Minggu, 07 Juni 2026 | 12:38
Editorial

Apa yang Sebenarnya Ditakuti Dunia dari Gunung Padang?

Apa yang Sebenarnya Ditakuti Dunia dari Gunung Padang?
Citra tomografi situs Gunung Padang (Dok TTRM Gunung Padang)

ASKARA - Ada tempat-tempat di bumi yang tidak pernah ditaklukkan, meski berulang kali didatangi. Gunung Padang adalah salah satunya. Ia tidak melawan, tidak menolak, tetapi juga tidak menyerahkan rahasianya. Dalam tradisi spiritual kuno, tempat seperti ini disebut sebagai simpul ingatan, titik di mana sejarah tidak ditulis, melainkan disimpan.

Dunia modern terbiasa menguasai dengan menamai. Memberi definisi berarti mengunci makna. Namun Gunung Padang menolak dikunci.

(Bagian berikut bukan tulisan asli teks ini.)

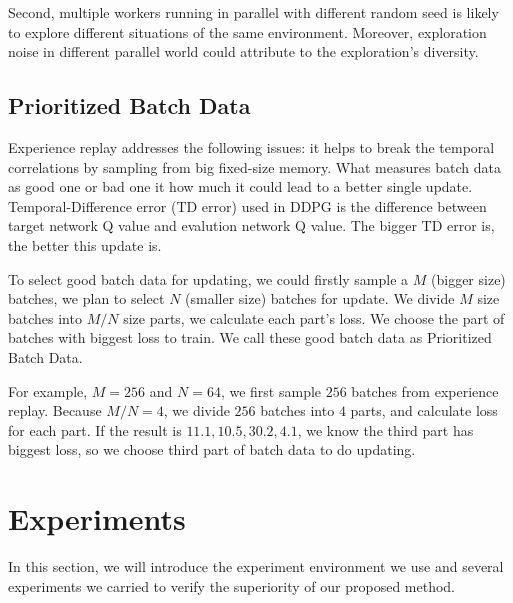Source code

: \documentclass[11pt,twocolumn]{jarticle} %
\begin{document}
Second, multiple workers running in parallel with different random seed is likely to explore different situations of the same environment. Moreover, exploration noise in different parallel world could attribute to the exploration's diversity. \par

\subsection{Prioritized Batch Data}

Experience replay addresses the following issues: it helps to break the temporal correlations by sampling from big fixed-size memory. What measures batch data as good one or bad one it how much it could lead to a better single update. Temporal-Difference error (TD error) used in DDPG is the difference between target network Q value and evalution network Q value. The bigger TD error is, the better this update is. \par

To select good batch data for updating, we could firstly sample a $M$ (bigger size) batches, we plan to select $N$ (smaller size) batches for update. We divide $M$ size batches into $M/N$ size parts, we calculate each part's loss. We choose the part of batches with biggest loss to train. We call these good batch data as Prioritized Batch Data. \par

For example, $M = 256$ and $N = 64$, we first sample $256$ batches from experience replay. Because $M / N = 4$, we divide $256$ batches into $4$ parts, and calculate loss for each part. If the result is {$11.1, 10.5, 30.2, 4.1$}, we know the third part has biggest loss, so we choose third part of batch data to do updating. 

\section{Experiments}
In this section, we will introduce the experiment environment we use and several experiments we carried to verify the superiority of our proposed method.
\end{document}
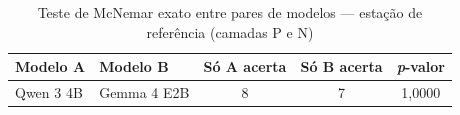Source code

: \begin{table}[htbp!]
\centering
\caption{Teste de McNemar exato entre pares de modelos --- estação de referência (camadas P e N)}
\label{tab:mcnemar_estacao}
\small
\begin{tabular}{|l|l|c|c|c|}
\hline
\textbf{Modelo A} & \textbf{Modelo B} & \textbf{Só A acerta} & \textbf{Só B acerta} & \textbf{\textit{p}-valor} \\
\hline
Qwen 3 4B & Gemma 4 E2B & 8 & 7 & 1,0000 \\
\hline
\end{tabular}
\end{table}
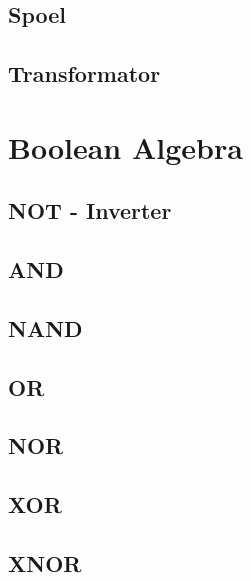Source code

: \documentclass[a4paper,12pt,twoside,openright,titlepage]{book}
\begin{document}
\section{Spoel}

\section{Transformator}


\chapter{Boolean Algebra}

\section{NOT - Inverter}

\section{AND}

\section{NAND}

\section{OR}

\section{NOR}

\section{XOR}

\section{XNOR}


\backmatter
\printindex
\end{document}
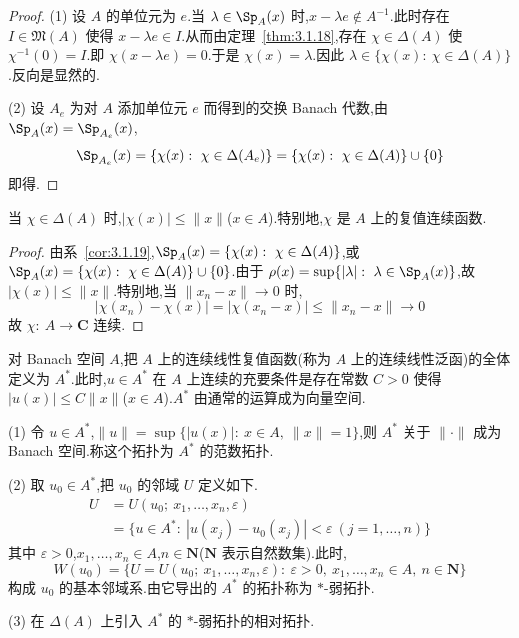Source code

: \begin{proof}
(1) 设 $A$ 的单位元为 $e$.当 $\lambda \in \Sp_{A}(x)$ 时,$x - \lambda e \notin A^{-1}$.此时存在 $I \in \mathfrak{M}(A)$ 使得 $x - \lambda e \in I$.从而由定理~\ref{thm:3.1.18},存在 $\chi \in \Delta(A)$ 使 $\chi^{-1}(0) = I$.即 $\chi(x - \lambda e) = 0$.于是 $\chi(x) = \lambda$.因此 $\lambda \in \{\chi(x):\ \chi \in \Delta(A)\}$.反向是显然的.

(2) 设 $A_{e}$ 为对 $A$ 添加单位元 $e$ 而得到的交换 Banach 代数,由 $\Sp_{A}(x) = \Sp_{A_{e}}(x)$,
\begin{equation*}
\Sp_{A_{e}}(x) = \{\chi(x):\ \chi \in \Delta(A_{e})\} = \{\chi(x):\ \chi \in \Delta(A)\} \cup \{0\}
\end{equation*}
即得.
\end{proof}

\begin{corollary}\label{cor:3.1.20}
当 $\chi \in \Delta(A)$ 时,$|\chi(x)| \leq \|x\|$($x \in A$).特别地,$\chi$ 是 $A$ 上的复值连续函数.
\end{corollary}

\begin{proof}
由系~\ref{cor:3.1.19},$\Sp_{A}(x) = \{\chi(x):\ \chi \in \Delta(A)\}$,或 $\Sp_{A}(x) = \{\chi(x):\ \chi \in \Delta(A)\} \cup \{0\}$.由于 $\rho(x) = \sup\{|\lambda|:\ \lambda \in \Sp_{A}(x)\}$,故 $|\chi(x)| \leq \|x\|$.特别地,当 $\|x_{n} - x\| \to 0$ 时,
\begin{equation*}
|\chi(x_{n}) - \chi(x)| = |\chi(x_{n} - x)| \leq \|x_{n} - x\| \to 0
\end{equation*}
故 $\chi:\ A \to \mathbf{C}$ 连续.
\end{proof}

\begin{definition}\label{def:3.1.21}
对 Banach 空间 $A$,把 $A$ 上的连续线性复值函数(称为 $A$ 上的连续线性泛函)的全体定义为 $A^{*}$.此时,$u \in A^{*}$ 在 $A$ 上连续的充要条件是存在常数 $C > 0$ 使得 $|u(x)| \leq C\|x\|$($x \in A$).$A^{*}$ 由通常的运算成为向量空间.
\end{definition}

\begin{definition}\label{def:3.1.22}

(1) 令 $u \in A^{*}$,$\|u\| = \sup\{|u(x)|:\ x \in A,\ \|x\| = 1\}$,则 $A^{*}$ 关于 $\|\cdot\|$ 成为 Banach 空间.称这个拓扑为 $A^{*}$ 的范数拓扑.

(2) 取 $u_{0} \in A^{*}$,把 $u_{0}$ 的邻域 $U$ 定义如下.
\begin{align*}
U &= U(u_{0};\ x_{1}, \ldots, x_{n}, \varepsilon) \\
&= \{u \in A^{*}:\ |u(x_{j}) - u_{0}(x_{j})| < \varepsilon\ (j = 1, \ldots, n)\}
\end{align*}
其中 $\varepsilon > 0$,$x_{1}, \ldots, x_{n} \in A$,$n \in \mathbf{N}$($\mathbf{N}$ 表示自然数集).此时,
\begin{equation*}
W(u_{0}) = \{U = U(u_{0};\ x_{1}, \ldots, x_{n}, \varepsilon):\ \varepsilon > 0,\ x_{1}, \ldots, x_{n} \in A,\ n \in \mathbf{N}\}
\end{equation*}
构成 $u_{0}$ 的基本邻域系.由它导出的 $A^{*}$ 的拓扑称为 $*$-弱拓扑.

(3) 在 $\Delta(A)$ 上引入 $A^{*}$ 的 $*$-弱拓扑的相对拓扑.
\end{definition}

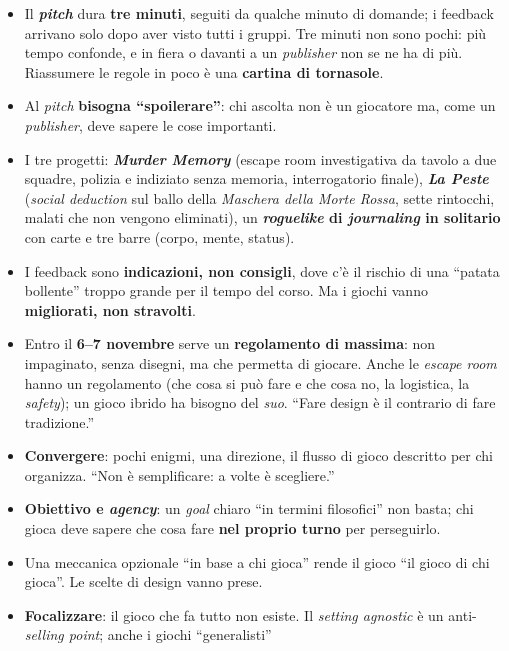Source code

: \begin{itemize}
  \item Il \textbf{\emph{pitch}} dura \textbf{tre minuti}, seguiti da qualche minuto di
        domande; i feedback arrivano solo dopo aver visto tutti i gruppi. Tre minuti non
        sono pochi: più tempo confonde, e in fiera o davanti a un \emph{publisher} non se
        ne ha di più. Riassumere le regole in poco è una \textbf{cartina di tornasole}.
  \item Al \emph{pitch} \textbf{bisogna ``spoilerare''}: chi ascolta non è un giocatore ma,
        come un \emph{publisher}, deve sapere le cose importanti.
  \item I tre progetti: \textbf{\emph{Murder Memory}} (escape room investigativa da
        tavolo a due squadre, polizia e indiziato senza memoria, interrogatorio finale),
        \textbf{\emph{La Peste}} (\emph{social deduction} sul ballo della \emph{Maschera
        della Morte Rossa}, sette rintocchi, malati che non vengono eliminati), un
        \textbf{\emph{roguelike} di \emph{journaling} in solitario} con carte e tre barre
        (corpo, mente, status).
  \item I feedback sono \textbf{indicazioni, non consigli}, dove c'è il rischio di una
        ``patata bollente'' troppo grande per il tempo del corso. Ma i giochi vanno
        \textbf{migliorati, non stravolti}.
  \item Entro il \textbf{6--7 novembre} serve un \textbf{regolamento di massima}: non
        impaginato, senza disegni, ma che permetta di giocare. Anche le \emph{escape
        room} hanno un regolamento (che cosa si può fare e che cosa no, la logistica,
        la \emph{safety}); un gioco ibrido ha bisogno del \emph{suo}. ``Fare design è il
        contrario di fare tradizione.''
  \item \textbf{Convergere}: pochi enigmi, una direzione, il flusso di gioco descritto
        per chi organizza. ``Non è semplificare: a volte è scegliere.''
  \item \textbf{Obiettivo e \emph{agency}}: un \emph{goal} chiaro ``in termini
        filosofici'' non basta; chi gioca deve sapere che cosa fare \textbf{nel proprio
        turno} per perseguirlo.
  \item Una meccanica opzionale ``in base a chi gioca'' rende il gioco ``il gioco di chi
        gioca''. Le scelte di design vanno prese.
  \item \textbf{Focalizzare}: il gioco che fa tutto non esiste. Il \emph{setting
        agnostic} è un anti-\emph{selling point}; anche i giochi ``generalisti''

\end{itemize}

Ia hadir sebagai anomali: terlalu teratur untuk disebut alami, terlalu sunyi untuk dianggap kebetulan, dan terlalu tua untuk diposisikan sebagai pinggiran peradaban.

Di sinilah ketegangan global itu bermula.

Peradaban modern dibangun di atas satu asumsi besar: bahwa sejarah manusia bergerak dari satu pusat yang diakui, lalu menyebar ke pinggiran. Gunung Padang membalik asumsi itu secara diam-diam. Jika Nusantara menyimpan lapisan kesadaran peradaban yang lebih tua, maka pusat itu bergeser. Dan jika pusat bergeser, otoritas moral, ilmiah, dan simbolik ikut goyah.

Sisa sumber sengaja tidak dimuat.